If I take a photo with a 21 meg camera and then work the file up in photoshop say 16x20 @ 300 dpi, why is the file only 1 to 2 meg?

Why even is there a difference in file size between high key and then low key after working up in photoshop?

DavidTO

The camera is 21 megapixels and the file is 2 megabytes. Apples and oranges, right?

Or is that not your question?

Bryce Wilson

Hackbone wrote: »

A question in Bryce's thread with the 30x40 box started me thinking about an old question I've had for years but never understood. If anyone can help thanks in advance.
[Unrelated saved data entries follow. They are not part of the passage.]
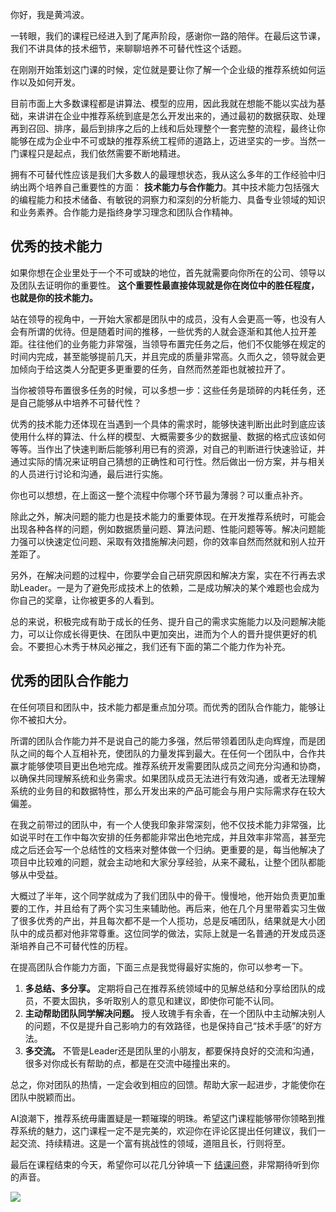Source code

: 你好，我是黄鸿波。

一转眼，我们的课程已经进入到了尾声阶段，感谢你一路的陪伴。在最后这节课，我们不讲具体的技术细节，来聊聊培养不可替代性这个话题。

在刚刚开始策划这门课的时候，定位就是要让你了解一个企业级的推荐系统如何运作以及如何开发。

目前市面上大多数课程都是讲算法、模型的应用，因此我就在想能不能以实战为基础，来讲讲在企业中推荐系统到底是怎么开发出来的，通过最初的数据获取、处理再到召回、排序，最后到排序之后的上线和后处理整个一套完整的流程，最终让你能够在成为企业中不可或缺的推荐系统工程师的道路上，迈进坚实的一步。当然一门课程只是起点，我们依然需要不断地精进。

拥有不可替代性应该是我们大多数人的最理想状态，我从这么多年的工作经验中归纳出两个培养自己重要性的方面： **技术能力与合作能力**。其中技术能力包括强大的编程能力和技术储备、有敏锐的洞察力和深刻的分析能力、具备专业领域的知识和业务素养。合作能力是指终身学习理念和团队合作精神。

## 优秀的技术能力

如果你想在企业里处于一个不可或缺的地位，首先就需要向你所在的公司、领导以及团队去证明你的重要性。 **这个重要性最直接体现就是你在岗位中的胜任程度，也就是你的技术能力。**

站在领导的视角中，一开始大家都是团队中的成员，没有人会更高一等，也没有人会有所谓的优待。但是随着时间的推移，一些优秀的人就会逐渐和其他人拉开差距。往往他们的业务能力非常强，当领导布置完任务之后，他们不仅能够在规定的时间内完成，甚至能够提前几天，并且完成的质量非常高。久而久之，领导就会更加倾向于给这类人分配更多更重要的任务，自然而然差距也就被拉开了。

当你被领导布置很多任务的时候，可以多想一步：这些任务是琐碎的内耗任务，还是自己能够从中培养不可替代性？

优秀的技术能力还体现在当遇到一个具体的需求时，能够快速判断出此时到底应该使用什么样的算法、什么样的模型、大概需要多少的数据量、数据的格式应该如何等等。当作出了快速判断后能够利用已有的资源，对自己的判断进行快速验证，并通过实际的情况来证明自己猜想的正确性和可行性。然后做出一份方案，并与相关的人员进行讨论和沟通，最后进行实施。

你也可以想想，在上面这一整个流程中你哪个环节最为薄弱？可以重点补齐。

除此之外，解决问题的能力也是技术能力的重要体现。在开发推荐系统时，可能会出现各种各样的问题，例如数据质量问题、算法问题、性能问题等等。解决问题能力强可以快速定位问题、采取有效措施解决问题，你的效率自然而然就和别人拉开差距了。

另外，在解决问题的过程中，你要学会自己研究原因和解决方案，实在不行再去求助Leader。一是为了避免形成技术上的依赖，二是成功解决的某个难题也会成为你自己的奖章，让你被更多的人看到。

总的来说，积极完成有助于成长的任务、提升自己的需求实施能力以及问题解决能力，可以让你成长得更快、在团队中更加突出，进而为个人的晋升提供更好的机会。不要担心木秀于林风必摧之，我们还有下面的第二个能力作为补充。

## 优秀的团队合作能力

在任何项目和团队中，技术能力都是重点加分项。而优秀的团队合作能力，能够让你不被扣大分。

所谓的团队合作能力并不是说自己的能力多强，然后带领着团队走向辉煌，而是团队之间的每个人互相补充，使团队的力量发挥到最大。在任何一个团队中，合作共赢才能够使项目更出色地完成。推荐系统开发需要团队成员之间充分沟通和协商，以确保共同理解系统和业务需求。如果团队成员无法进行有效沟通，或者无法理解系统的业务目的和数据特性，那么开发出来的产品可能会与用户实际需求存在较大偏差。

在我之前带过的团队中，有一个人使我印象非常深刻，他不仅技术能力非常强，比如说平时在工作中每次安排的任务都能非常出色地完成，并且效率非常高，甚至完成之后还会写一个总结性的文档来对整体做一个归纳。更重要的是，每当他解决了项目中比较难的问题，就会主动地和大家分享经验，从来不藏私，让整个团队都能够从中受益。

大概过了半年，这个同学就成为了我们团队中的骨干。慢慢地，他开始负责更加重要的工作，并且给有了两个实习生来辅助他。再后来，他在几个月里带着实习生做了很多优秀的产出，并且每次都不是一个人揽功，总是反哺团队，结果就是大小团队中的成员都对他非常尊重。这位同学的做法，实际上就是一名普通的开发成员逐渐培养自己不可替代性的历程。

在提高团队合作能力方面，下面三点是我觉得最好实施的，你可以参考一下。

1. **多总结、多分享。** 定期将自己在推荐系统领域中的见解总结和分享给团队的成员，不要太固执，多听取别人的意见和建议，即使你可能不认同。
2. **主动帮助团队同学解决问题。** 授人玫瑰手有余香，在一个团队中主动解决别人的问题，不仅是提升自己影响力的有效路径，也是保持自己“技术手感”的好方法。
3. **多交流。** 不管是Leader还是团队里的小朋友，都要保持良好的交流和沟通，很多对你成长有帮助的点，都是在交流中碰撞出来的。

总之，你对团队的热情，一定会收到相应的回馈。帮助大家一起进步，才能使你在团队中脱颖而出。

AI浪潮下，推荐系统毋庸置疑是一颗璀璨的明珠。希望这门课程能够带你领略到推荐系统的魅力，这门课程一定不是完美的，欢迎你在评论区提出任何建议，我们一起交流、持续精进。这是一个富有挑战性的领域，道阻且长，行则将至。

最后在课程结束的今天，希望你可以花几分钟填一下 [结课问卷](https://jinshuju.net/f/KQQ7gu)，非常期待听到你的声音。

[![](https://static001.geekbang.org/resource/image/2e/f4/2e3788e70c8898866b65271cf16cbdf4.jpg?wh=1142x801)](https://jinshuju.net/f/KQQ7gu)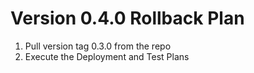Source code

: # Version 0.4.0 Rollback Plan
1. Pull version tag 0.3.0 from the repo
1. Execute the Deployment and Test Plans
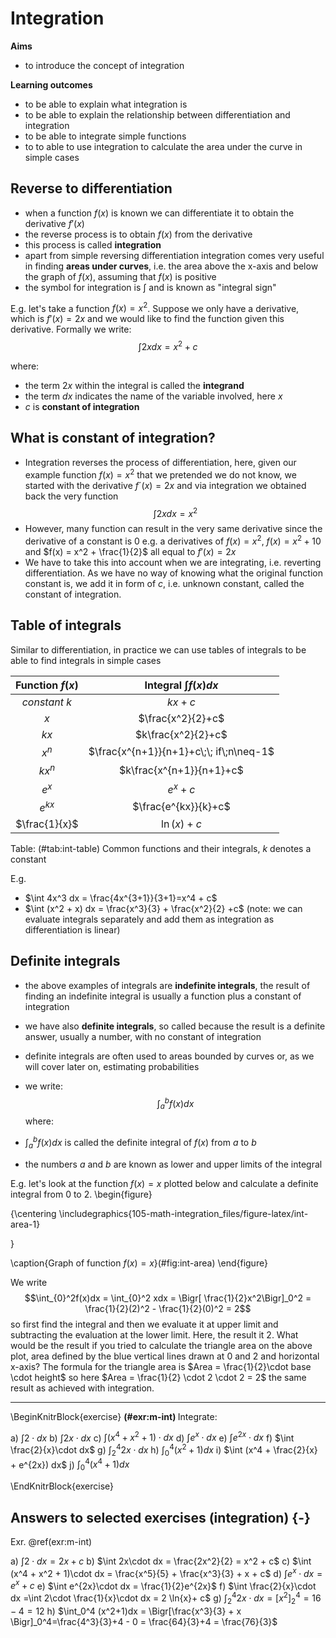 # Integration

**Aims**

- to introduce the concept of integration

**Learning outcomes**

- to be able to explain what integration is
- to be able to explain the relationship between differentiation and integration
- to be able to integrate simple functions
- to to able to use integration to calculate the area under the curve in simple cases

## Reverse to differentiation
- when a function $f(x)$ is known we can differentiate it to obtain the derivative $f'(x)$
- the reverse process is to obtain $f(x)$ from the derivative
- this process is called **integration**
- apart from simple reversing differentiation integration comes very useful in finding **areas under curves**, i.e. the area above the x-axis and below the graph of $f(x)$, assuming that $f(x)$ is positive
- the symbol for integration is $\int$ and is known as "integral sign" 

E.g. let's take a function $f(x) = x^2$. Suppose we only have a derivative, which is $f'(x) = 2x$ and we would like to find the function given this derivative. Formally we write: $$\int 2x dx = x^2 +c$$

where:

- the term $2x$ within the integral is called the **integrand** 
- the term $dx$ indicates the name of the variable involved, here $x$
- $c$ is **constant of integration**

## What is constant of integration? 

- Integration reverses the process of differentiation, here, given our example function $f(x) = x^2$ that we pretended we do not know, we started with the derivative $f´(x) = 2x$ and via integration we obtained back the very function $$\int 2x dx = x^2$$
- However, many function can result in the very same derivative since the derivative of a constant is 0 e.g. a derivatives of $f(x) = x^2$, $f(x) = x^2 + 10$ and $f(x) = x^2 + \frac{1}{2}$ all equal to $f'(x) = 2x$ 
- We have to take this into account when we are integrating, i.e. reverting differentiation. As we have no way of knowing what the original function constant is, we add it in form of $c$, i.e. unknown constant, called the constant of integration. 

## Table of integrals
Similar to differentiation, in practice we can use tables of integrals to be able to find integrals in simple cases

|Function $f(x)$ | Integral $\int f(x) dx$ |
| :-----------: | :-----------: |
|$constant\:k$ | $kx + c$|
|$x$ | $\frac{x^2}{2}+c$|
|$kx$ | $k\frac{x^2}{2}+c$|
|$x^n$ | $\frac{x^{n+1}}{n+1}+c\;\; if\;n\neq-1$|
|$kx^n$ | $k\frac{x^{n+1}}{n+1}+c$|
|$e^x$ | $e^x+c$|
|$e^{kx}$ | $\frac{e^{kx}}{k}+c$|
|$\frac{1}{x}$ | $\ln(x)+c$|
Table: (\#tab:int-table) Common functions and their integrals, $k$ denotes a constant

E.g. 

- $\int 4x^3 dx = \frac{4x^{3+1}}{3+1}=x^4 + c$
- $\int (x^2 + x) dx = \frac{x^3}{3} + \frac{x^2}{2} +c$ (note: we can evaluate integrals separately and add them as integration as differentiation is linear)

## Definite integrals
- the above examples of integrals are **indefinite integrals**, the result of finding an indefinite integral is usually a function plus a constant of integration
- we have also **definite integrals**, so called because the result is a definite answer, usually a number, with no constant of integration
- definite integrals are often used to areas bounded by curves or, as we will cover later on, estimating probabilities
- we write: $$\int_{a}^bf(x)dx$$ where:

- $\int_{a}^bf(x)dx$ is called the definite integral of $f(x)$ from $a$ to $b$
- the numbers $a$ and $b$ are known as lower and upper limits of the integral

E.g. let's look at the function $f(x) = x$ plotted below and calculate a definite integral from $0$ to $2$. 
\begin{figure}

{\centering \includegraphics{105-math-integration_files/figure-latex/int-area-1} 

}

\caption{Graph of function $f(x) = x$}(\#fig:int-area)
\end{figure}

We write $$\int_{0}^2f(x)dx = \int_{0}^2 xdx =  \Bigr[ \frac{1}{2}x^2\Bigr]_0^2 = \frac{1}{2}(2)^2 - \frac{1}{2}(0)^2 = 2$$ so first find the integral and then we evaluate it at upper limit and subtracting the evaluation at the lower limit. Here, the result it 2. What would be the result if you tried to calculate the triangle area on the above plot, area defined by the blue vertical lines drawn at 0 and 2 and horizontal x-axis? The formula for the triangle area is $Area = \frac{1}{2}\cdot base \cdot height$ so here $Area = \frac{1}{2} \cdot 2 \cdot 2 = 2$ the same result as achieved with integration. 


-------

\BeginKnitrBlock{exercise}
<span class="exercise" id="exr:m-int"><strong>(\#exr:m-int) </strong></span>
Integrate:
  
a) $\int 2 \cdot dx$
b) $\int 2x\cdot dx$
c) $\int (x^4 + x^2 + 1)\cdot dx$
d) $\int e^x\cdot dx$
e) $\int e^{2x}\cdot dx$
f) $\int \frac{2}{x}\cdot dx$
g) $\int_2^4 2x\cdot dx$
h) $\int_0^4 (x^2+1)dx$
i) $\int (x^4 + \frac{2}{x} + e^{2x}) dx$
j) $\int_0^4 (x^4+1) dx$

\EndKnitrBlock{exercise}

## Answers to selected exercises (integration) {-}

Exr. \@ref(exr:m-int)

a) $\int 2 \cdot dx = 2x +c$
b) $\int 2x\cdot dx = \frac{2x^2}{2} = x^2 + c$
c) $\int (x^4 + x^2 + 1)\cdot dx = \frac{x^5}{5} + \frac{x^3}{3} + x + c$
d) $\int e^x\cdot dx = e^x + c$
e) $\int e^{2x}\cdot dx = \frac{1}{2}e^{2x}$
f) $\int \frac{2}{x}\cdot dx =\int 2\cdot \frac{1}{x}\cdot dx = 2 \ln{x}+ c$
g) $\int_2^4 2x\cdot dx = \Bigr[x^2\Bigr]_2^4 = 16 - 4 = 12$
h) $\int_0^4 (x^2+1)dx = \Bigr[\frac{x^3}{3} + x \Bigr]_0^4=\frac{4^3}{3}+4 - 0 = \frac{64}{3}+4 = \frac{76}{3}$
<!-- i) $\int x^4 + \frac{2}{x} + e^{2x}\cdot dx$ -->
<!-- j) $\int_0^4 x^4+1\cdot dx$ -->





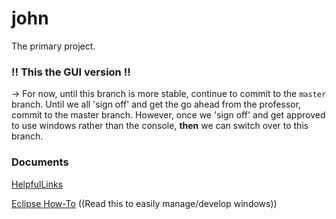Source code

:# john
The primary project.

### !! This the GUI version !!
-> For now, until this branch is more stable, continue to commit to the `master` branch.
Until we all 'sign off' and get the go ahead from the professor, commit to the master branch.
However, once we 'sign off' and get approved to use windows rather than the console, **then** we can switch over to this branch.






### Documents
[HelpfulLinks](/HelpfulLinks.md)

[Eclipse How-To](/Eclipse%20How-To.md) ((Read this to easily manage/develop windows))
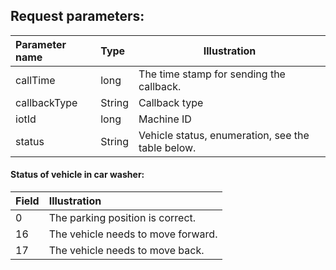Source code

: ## Request parameters:

|Parameter name|Type|Illustration|
|:----    |:----- |-----   |
|callTime   |long |The time stamp for sending the callback.   |
|callbackType   |String |Callback type   |
|iotId |long   |Machine ID|
|status |String   |Vehicle status, enumeration, see the table below.|


#### Status of vehicle in car washer:

| Field |Illustration|
|:------|:-----      |
| 0     |The parking position is correct.|
| 16    |The vehicle needs to move forward.|
| 17    |The vehicle needs to move back.||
If I take a photo with a 21 meg camera and then work the file up in photoshop say 16x20 @ 300 dpi, why is the file only 1 to 2 meg?

Why even is there a difference in file size between high key and then low key after working up in photoshop?

All you ever wanted to know and more....

http://www.techsoup.org/learningcenter/software/page6045.cfm

Hackbone

OK, so I had a blond moment for several years]!!
I actually stopped reading at mega and never read the rest. Honestly I never read bytes and pixels.

Nikolai

Hackbone wrote: »

A question in Bryce's thread with the 30x40 box started me thinking about an old question I've had for years but never understood. If anyone can help thanks in advance.

If I take a photo with a 21 meg camera and then work the file up in photoshop say 16x20 @ 300 dpi, why is the file only 1 to 2 meg?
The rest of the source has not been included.